There was also some negative response, questioning why I would share something so personal and painful in a public forum. There was concern for my heart, given the fact that mean people exist, but the primary concern seemed to be that I was simply wallowing in pain, not pointing anyone to Jesus, making Him look bad, and looking for people to commiserate and help me stay where I am (my paraphrase).
I get that, I really do, and I respect the right of others to have their opinions. Not everyone is wired to share openly and I don’t advocate for that, but this is what I feel I need to do at this point in my life.
Could I be wrong? Sure.
Also, let me say that I don’t intend for every single post from here on out to reveal something painful. This isn’t where I’m trying to go, it’s just where I am.
I have been in a season in which layers of issues and pains are being peeled back and exposed – things I’ve stuffed or ignored or tried to cover for years. I’ve got some warped ways of thinking and relating that God needs to heal, and it’s not pretty.
I may be sharing more than some folks are comfortable with, but there’s also plenty I’m not saying. I haven’t detailed the situations and the people – those are between me and the Lord.
I wouldn’t throw anybody – other than myself – under the bus publicly (well, I may have tossed out a first name of some kid from elementary school before, but 98% of you don’t even know who I’m talking about).
What I really think is at the heart of the negative feedback is discomfort with an unfinished story and with expressed pain, in general.
There’s a lot of good about the church in America, but one of my concerns is that we have no idea what to do with pain and grief. We live in a culture that promotes success, which is mostly judged by externals – money, careers, appearance, and power determine our status. Everything is steering us toward looking good.
I think some of that has crept over into the church. If we know God, if we are in Christ, then we are supposed to have our crap together. We ought to be set totally free from all the bad things – pain, grief, heartache and difficulties. If you have trouble you certainly shouldn’t talk about it.
We don’t want to hear your story until it’s over and done with, tied up with a neat little bow.
Is that why Jesus came? To save us from pain on this earth? To turn us into shiny success stories?
If we read our Bibles – both the Old and the New Testaments – we don’t find that to be the case. What we do find is a God who is with us through everything. We see a plan for a community of Jesus followers who carry one another’s burdens, who encourage each other, who speak truth, who pray for one another without ceasing.
We see a savior who invites us to come to Him with every need, who offers to help us carry the load and teach us the way into rest. It isn’t about the elimination of pain – though that sounds fantastic – it’s about not being alone in it.
The direction of our lives is absolutely important – we ought to desire to move forward and be free, for sure. We should grow in maturity. But getting there can take some time.
If that’s the case, why would we feel the need to cover ourselves? Why put up a front? Why try to look perfect? Why try to appear as a success story?

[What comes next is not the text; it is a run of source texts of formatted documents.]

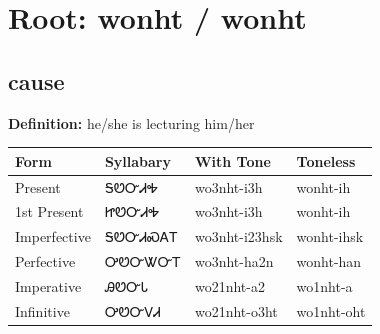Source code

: \documentclass{article}%
\begin{document}
%
\normalsize%
\section*{Root: wonht / wonht}%
\subsection*{cause}%
\textbf{Definition: }%
he/she is lecturing him/her%
\\[0.5em]%
\begin{tabular}{|l|l|l|l|}%
\hline%
\textbf{Form}&\textbf{Syllabary}&\textbf{With Tone}&\textbf{Toneless}\\%
\hline%
Present&ᎦᏬᏅᏗᎭ&wo3nht{-}i3h&wonht{-}ih\\%
1st Present&ᏥᏬᏅᏗᎭ&wo3nht{-}i3h&wonht{-}ih\\%
Imperfective&ᎦᏬᏅᏗᏍᎪᎢ&wo3nht{-}i23hsk&wonht{-}ihsk\\%
Perfective&ᎤᏬᏅᏔᏅᎢ&wo3nht{-}ha2n&wonht{-}han\\%
Imperative&ᎯᏬᏅᏓ&wo21nht{-}a2&wo1nht{-}a\\%
Infinitive&ᎤᏬᏅᏙᏗ&wo21nht{-}o3ht&wo1nht{-}oht\\%
\hline%
\end{tabular}%
\\[1em]%
\end{document}
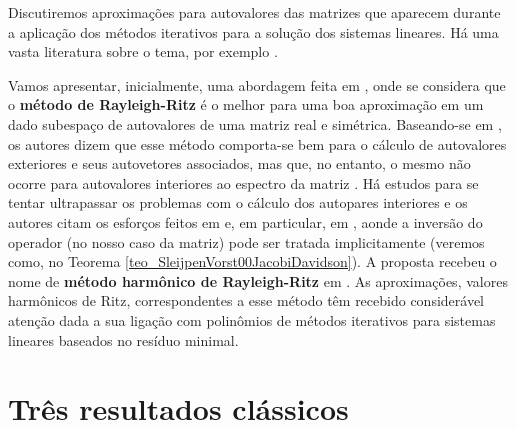 Discutiremos aproximações para autovalores das matrizes que aparecem durante a aplicação dos métodos iterativos para a solução dos sistemas lineares. Há uma vasta literatura sobre o tema, por exemplo \cite{Beattie1998Harmonic,GoossensRoose99Ritz,Morgan00Implicitly,PaigeParlettEtAl95Approximate,SleijpenVorst00JacobiDavidson}.

Vamos apresentar, inicialmente, uma abordagem feita em \cite{SleijpenEshof2003use}, onde se considera que o \textbf{método
de Rayleigh-Ritz}
é o melhor para uma boa aproximação em  um dado subespaço de  autovalores de uma matriz real e simétrica. Baseando-se em \cite[seção 11.4]{Parlett1998symmetric}, os autores dizem que esse método comporta-se bem para o cálculo de autovalores exteriores e seus autovetores associados, mas que, no entanto, o mesmo não ocorre para autovalores interiores ao espectro da matriz \cite{JiaStewart2001analysis,Morgan1991Computing,Scott1982Advantages}. Há estudos para se tentar ultrapassar os problemas com o cálculo dos autopares interiores e os autores citam os esforços feitos em \cite{Scott1982Advantages} e, em particular, em \cite{Morgan1991Computing}, aonde a inversão do operador (no nosso caso da matriz) pode ser tratada implicitamente (veremos como, no Teorema \ref{teo_SleijpenVorst00JacobiDavidson}).  A proposta recebeu o nome de \textbf{método harmônico de Rayleigh-Ritz} em \cite{PaigeParlettEtAl95Approximate}. As aproximações, valores harmônicos de Ritz, correspondentes a esse método têm recebido considerável atenção dada a sua ligação com polinômios de métodos iterativos para sistemas lineares baseados no resíduo minimal.

\section{Três resultados clássicos}\label{sec_trereclas}

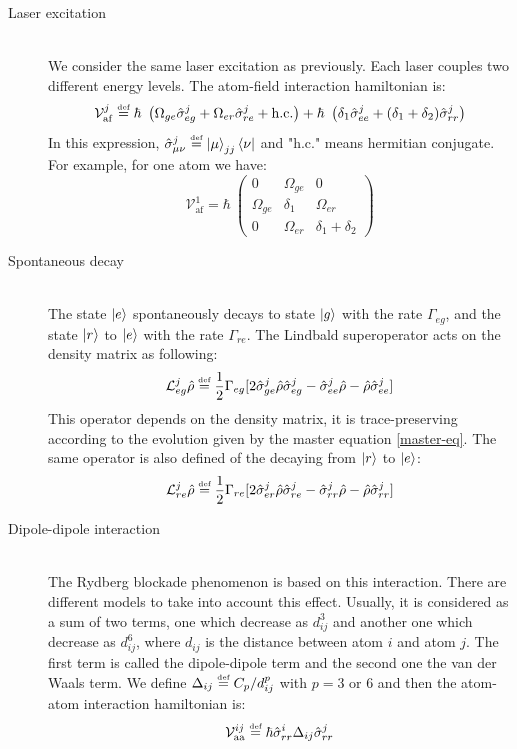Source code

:\documentclass[%
]{scrreprt}
\newcommand{\defi}{\xspace\ensuremath{\overset{\text{\tiny def}}{=}}\xspace}
\newcommand{\ff}{\ensuremath{\ket{g}}\xspace}
\newcommand{\ee}{\ensuremath{\ket{e}}\xspace}
\newcommand{\rr}{\ensuremath{\ket{r}}\xspace}
\newcommand{\Om}{\Omega}
\newcommand{\Ga}{\Gamma}
\newcommand{\hlf}{\frac{1}{2}}
\newcommand{\mc}[1]{\mathcal{#1}}
\newcommand{\sig}{\hat{\sigma}}
\newcommand{\hrho}{\hat{\rho}}
\begin{document}
\begin{description}
  \item[Laser excitation] \hfill \\
  We consider the same laser excitation as previously. Each laser couples two different energy levels. The atom-field interaction hamiltonian is:
  \[\mc{V}^j_{\mathrm{af}} \defi \hbar \ \left(\Om_{ge} \sig_{eg}^j + \Om_{er} \sig_{re}^j + \mathrm{h.c.}\right) + \hbar \ \left(\delta_1 \sig_{ee}^j + (\delta_1+\delta_2) \sig_{rr}^j \right) \]
  In this expression, $\sig_{\mu \nu}^j \defi \ket{\mu}_{jj}\bra{\nu}$ and "h.c." means hermitian conjugate. For example, for one atom we have: \[\mc{V}^1_{\mathrm{af}} = \hbar \ \begin{pmatrix}
0 & \Om_{ge} & 0 \\
\Om_{ge}& \delta_1 & \Om_{er} \\
0 & \Om_{er} & \delta_1 + \delta_2
\end{pmatrix} \]
  \item[Spontaneous decay] \hfill \\
  The state \ee spontaneously decays to state \ff with the rate $\Ga_{eg}$, and the state \rr to \ee with the rate $\Ga_{re}$. The Lindbald superoperator acts on the density matrix as following: 
  \[ \mc{L}_{eg}^j \hrho \defi \hlf \Ga_{eg} [2 \sig_{ge}^j \hrho \sig_{eg}^j - \sig_{ee}^j \hrho - \hrho \sig_{ee}^j] \]
  This operator depends on the density matrix, it is trace-preserving according to the evolution given by the master equation \cref{master-eq}. The same operator is also defined of the decaying from \rr to \ee: \[ \mc{L}_{re}^j \hrho \defi \hlf \Ga_{re} [2 \sig_{er}^j \hrho \sig_{re}^j - \sig_{rr}^j \hrho - \hrho \sig_{rr}^j] \]

  \item[Dipole-dipole interaction] \hfill \\
  The Rydberg blockade phenomenon is based on this interaction. There are different models to take into account this effect. Usually, it is considered as a sum of two terms, one which decrease as $d_{ij}^3$ and another one which decrease as $d_{ij}^6$, where $d_{ij}$ is the distance between atom $i$ and atom $j$. The first term is called the dipole-dipole term and the second one the van der Waals term. We define $\Delta_{ij} \defi C_p/d_{ij}^{p}$ with $p = 3 \text{~or~} 6$ and then the atom-atom interaction hamiltonian is:
  \[ \mc{V}_{\mathrm{aa}}^{ij} \defi \hbar  \sig_{rr}^i \Delta_{ij} \sig_{rr}^j \]
\end{description}
\end{document}
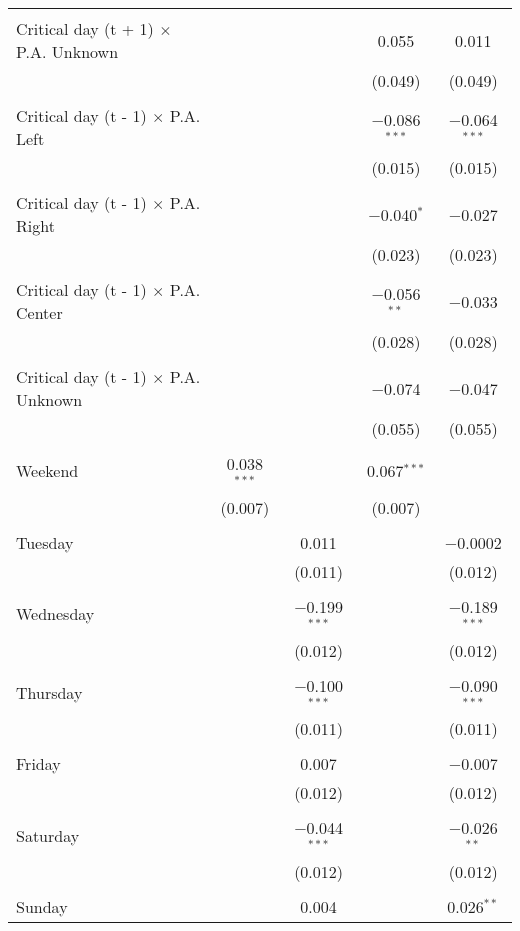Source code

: \documentclass[
]{article}
\begin{document}
\begin{table}[!htbp]
{\begin{tabular}{@{\extracolsep{5pt}}lcccc}
  & & & & \\ 
 Critical day (t + 1) $\times$ P.A. Unknown &  &  & 0.055 & 0.011 \\ 
  &  &  & (0.049) & (0.049) \\ 
  & & & & \\ 
 Critical day (t - 1) $\times$ P.A. Left &  &  & $-$0.086$^{***}$ & $-$0.064$^{***}$ \\ 
  &  &  & (0.015) & (0.015) \\ 
  & & & & \\ 
 Critical day (t - 1) $\times$ P.A. Right &  &  & $-$0.040$^{*}$ & $-$0.027 \\ 
  &  &  & (0.023) & (0.023) \\ 
  & & & & \\ 
 Critical day (t - 1) $\times$ P.A. Center &  &  & $-$0.056$^{**}$ & $-$0.033 \\ 
  &  &  & (0.028) & (0.028) \\ 
  & & & & \\ 
 Critical day (t - 1) $\times$ P.A. Unknown &  &  & $-$0.074 & $-$0.047 \\ 
  &  &  & (0.055) & (0.055) \\ 
  & & & & \\ 
 Weekend & 0.038$^{***}$ &  & 0.067$^{***}$ &  \\ 
  & (0.007) &  & (0.007) &  \\ 
  & & & & \\ 
 Tuesday &  & 0.011 &  & $-$0.0002 \\ 
  &  & (0.011) &  & (0.012) \\ 
  & & & & \\ 
 Wednesday &  & $-$0.199$^{***}$ &  & $-$0.189$^{***}$ \\ 
  &  & (0.012) &  & (0.012) \\ 
  & & & & \\ 
 Thursday &  & $-$0.100$^{***}$ &  & $-$0.090$^{***}$ \\ 
  &  & (0.011) &  & (0.011) \\ 
  & & & & \\ 
 Friday &  & 0.007 &  & $-$0.007 \\ 
  &  & (0.012) &  & (0.012) \\ 
  & & & & \\ 
 Saturday &  & $-$0.044$^{***}$ &  & $-$0.026$^{**}$ \\ 
  &  & (0.012) &  & (0.012) \\ 
  & & & & \\ 
 Sunday &  & 0.004 &  & 0.026$^{**}$ \\ 

\end{tabular}}
\end{table}
\end{document}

Is the gospel about making a bunch of success stories? Is that what we’ve reduced it to? Was it written by a motivational speaker?
Jesus did come to give us abundant life. The question is, can we have difficulty and still live an abundant life? I think the answer is yes.
I refuse to live with a mask. I’ll admit I considered putting my game face back on after the negative feedback. I thought maybe I had done something terribly wrong. After asking 5 or 6 trusted mentors and friends, who have their junk together more than I do, I have decided not to do that.
I lived in fear of being seen for too long and I can’t go back.
My hope is that people will come with me on this journey. I’m not saying y’all should start spilling your guts on a blog, or on social media, but I hope you will find a few trusted friends to open up with, at least. Get counseling from a pastor, or professional, if needed. Ask for prayer, ask for help, ask for advice.
And by all means spill it out before God – that’s where I’m trying to grow the most, right now. I’m reading the Psalms and seeing how broken David was, but also, how He loved God and was loved by Him.
While I understand the concerns that were expressed to me, I just want to say that I am not afraid to be seen anymore. I know there are some who read that will judge me, or think I’m pathetic or that I’m not being a “good witness” for Christ. I’m not pumped about that, but I stand before one Judge.
This isn’t a sin issue, it’s a preference issue, as far as I can tell. I think His reputation can survive my struggles.
And, let’s be realistic. I’m not Ann Voskamp, here – my readership is small. The people who read my stuff know me and know what they’re going to find when they click. If they’re not interested, they’re not clicking.
If you are taking the time to read, thank you – even if you disagree. Much love to you – may we learn to appreciate our differences and learn to love and empathize well.